Earlier posts

Earlier posts
This blog is a continuation of an older one. To explore previous posts please click the photo above.

Monday, 8 September 2025

Crag House Farm


After my walk round Yeadon Tarn, I decided I'd drive a little further to Crag House Farm. It's run by a Christian charity, 'Caring for Life', which supports vulnerable and disadvantaged people in Leeds, through residential homes, care in the community and therapeutic projects at the farm. The farm site has lovely grounds, a plant nursery and a rather good restaurant and shop, selling local produce including beef, lamb and eggs reared on the farm. 

It's a while since I last visited and the grounds have been extended beyond the original woodland garden and down into the fields beyond. 






The bog and pond areas were low in water, though the bullrushes were abundant, as was the fruit on the trees and hedgerows. This was the last week in August and I'm not sure apples are usually ripe by now. Autumn seems to be early, I suppose sparked by the dry summer. The trees are stressed and prompted to produce fruit to survive, perhaps? 
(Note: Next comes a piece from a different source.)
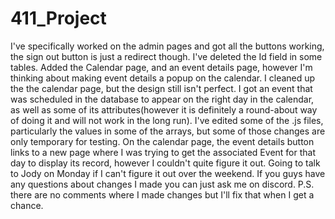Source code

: # 411_Project

I've specifically worked on the admin pages and got all the buttons working, the sign out button is just a redirect though. I've deleted the Id field in some tables. Added the Calendar page, and an event details page, however I'm thinking about making event details a popup on the calendar. I cleaned up the the calendar page, but the design still isn't perfect. I got an event that was scheduled in the database to appear on the right day in the calendar, as well as some of its attributes(however it is definitely a round-about way of doing it and will not work in the long run). I've edited some of the .js files, particularly the values in some of the arrays, but some of those changes are only temporary for testing. On the calendar page, the event details button links to a new page where I was trying to get the associated Event for that day to display its record, however I couldn't quite figure it out. Going to talk to Jody on Monday if I can't figure it out over the weekend. If you guys have any questions about changes I made you can just ask me on discord. P.S. there are no comments where I made changes but I'll fix that when I get a chance.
Just alongside the farm buildings, some of the workers were checking (counting?) sheep. I hope they slept well that night! 

 

Sunday, 7 September 2025

Yeadon Tarn


Yeadon Tarn is a man-made lake, sited between Bradford and Leeds, next door to Leeds-Bradford Airport. (You can perhaps spot an aeroplane on the runway in the distance in the photo above.) It's not a very exciting lake, really, but it makes a change for me to go up there and have a walk round the perimeter. It's sometimes used for sailing. There's a small yacht club there but I don't think I've ever seen a boat out on the water. 

There was a sharp shower just as I arrived but it was over in minutes. The rain we're now getting isn't doing much to reverse the summer's drought. I'm presuming it's the drought that has led to the bright turquoise hue of the water, as I don't think it usually looks like that. Maybe there's an algal bloom in it, though it didn't seem to be deterring the birdlife or the fishermen. 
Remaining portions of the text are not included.